-- Opening Marker --

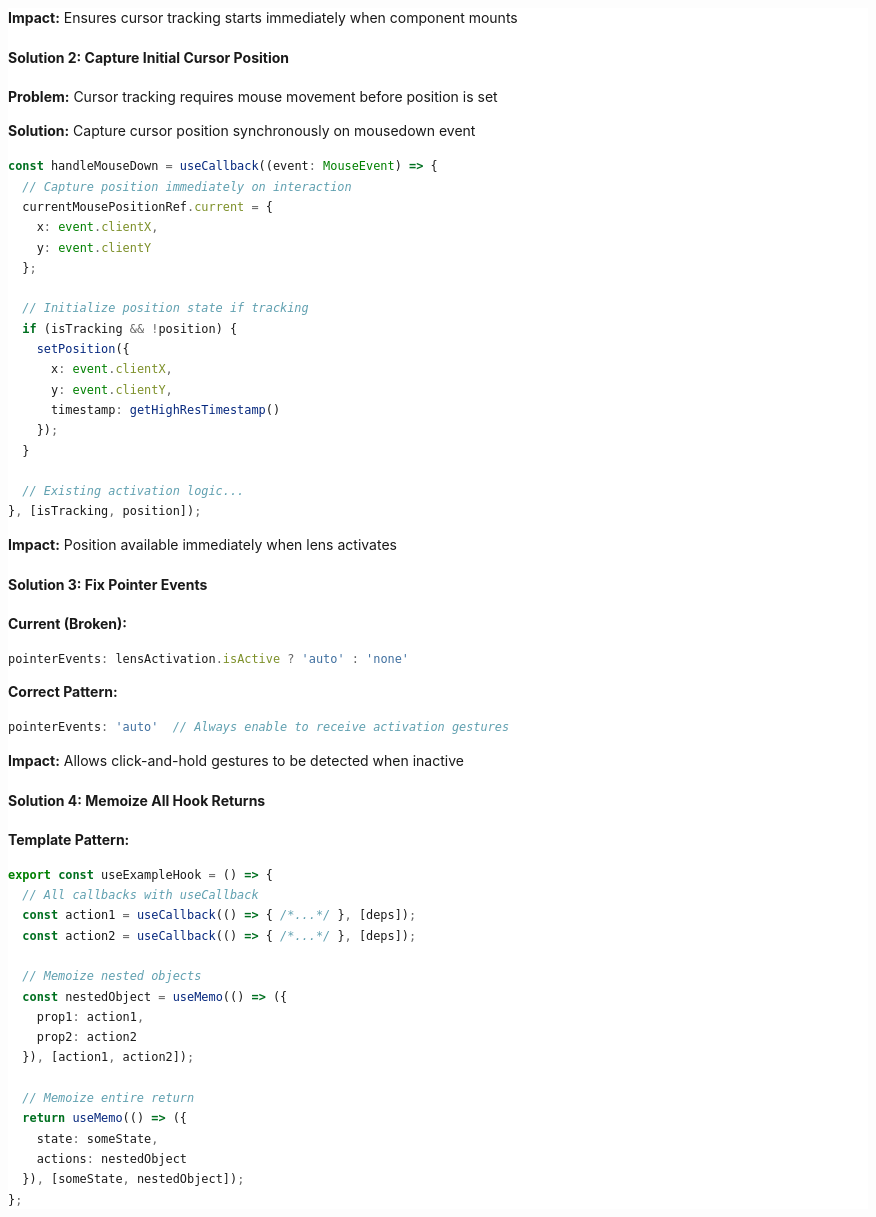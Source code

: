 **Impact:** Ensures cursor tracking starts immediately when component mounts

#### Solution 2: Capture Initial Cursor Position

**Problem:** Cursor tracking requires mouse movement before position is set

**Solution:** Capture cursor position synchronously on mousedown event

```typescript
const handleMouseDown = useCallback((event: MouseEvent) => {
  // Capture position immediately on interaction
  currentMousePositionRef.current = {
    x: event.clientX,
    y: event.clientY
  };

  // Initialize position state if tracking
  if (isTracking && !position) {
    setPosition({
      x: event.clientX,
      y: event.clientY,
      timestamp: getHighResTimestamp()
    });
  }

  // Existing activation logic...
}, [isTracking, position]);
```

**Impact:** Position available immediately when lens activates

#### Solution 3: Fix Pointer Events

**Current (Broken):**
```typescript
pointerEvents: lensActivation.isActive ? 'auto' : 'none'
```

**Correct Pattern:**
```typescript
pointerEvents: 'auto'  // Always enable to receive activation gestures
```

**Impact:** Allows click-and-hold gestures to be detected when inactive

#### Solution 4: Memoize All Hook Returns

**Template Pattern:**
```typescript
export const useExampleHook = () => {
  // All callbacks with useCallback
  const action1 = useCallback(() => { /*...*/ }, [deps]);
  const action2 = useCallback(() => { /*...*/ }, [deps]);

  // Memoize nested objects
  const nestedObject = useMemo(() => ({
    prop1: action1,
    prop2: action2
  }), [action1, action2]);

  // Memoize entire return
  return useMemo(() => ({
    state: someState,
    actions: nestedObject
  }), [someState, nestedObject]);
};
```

-- Closing Marker --
-- Opening Marker --

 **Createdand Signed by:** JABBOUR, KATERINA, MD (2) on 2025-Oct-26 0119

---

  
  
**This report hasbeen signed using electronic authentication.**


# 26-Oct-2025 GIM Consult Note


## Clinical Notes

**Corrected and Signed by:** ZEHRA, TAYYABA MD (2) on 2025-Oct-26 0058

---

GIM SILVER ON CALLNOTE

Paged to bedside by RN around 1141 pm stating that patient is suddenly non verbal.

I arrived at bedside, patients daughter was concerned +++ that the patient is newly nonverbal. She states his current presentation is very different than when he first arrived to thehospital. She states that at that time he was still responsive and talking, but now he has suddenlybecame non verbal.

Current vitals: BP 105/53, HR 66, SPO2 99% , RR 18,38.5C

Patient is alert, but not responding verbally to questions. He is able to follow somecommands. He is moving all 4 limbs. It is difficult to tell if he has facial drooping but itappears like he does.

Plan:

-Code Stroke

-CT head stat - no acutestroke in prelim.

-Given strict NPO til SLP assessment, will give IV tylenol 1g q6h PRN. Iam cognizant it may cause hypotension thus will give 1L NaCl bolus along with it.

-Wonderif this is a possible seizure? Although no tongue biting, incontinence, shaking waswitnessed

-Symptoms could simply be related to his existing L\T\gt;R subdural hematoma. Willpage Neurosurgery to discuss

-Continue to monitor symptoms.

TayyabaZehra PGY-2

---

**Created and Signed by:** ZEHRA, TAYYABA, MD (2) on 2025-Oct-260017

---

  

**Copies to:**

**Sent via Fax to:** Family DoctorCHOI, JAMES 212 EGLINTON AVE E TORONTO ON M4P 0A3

-- Closing Marker --

| WHAT YOU SHOULD DO |
When you reach the line with "TayyabaZehra PGY-2" in the records above, start writing out lines exactly, and stop once the line with "TORONTO ON M4P 0A3" has been written; include nothing else.

| YOUR SOLUTION |
TayyabaZehra PGY-2

---

**Created and Signed by:** ZEHRA, TAYYABA, MD (2) on 2025-Oct-260017

---

  

**Copies to:**

**Sent via Fax to:** Family DoctorCHOI, JAMES 212 EGLINTON AVE E TORONTO ON M4P 0A3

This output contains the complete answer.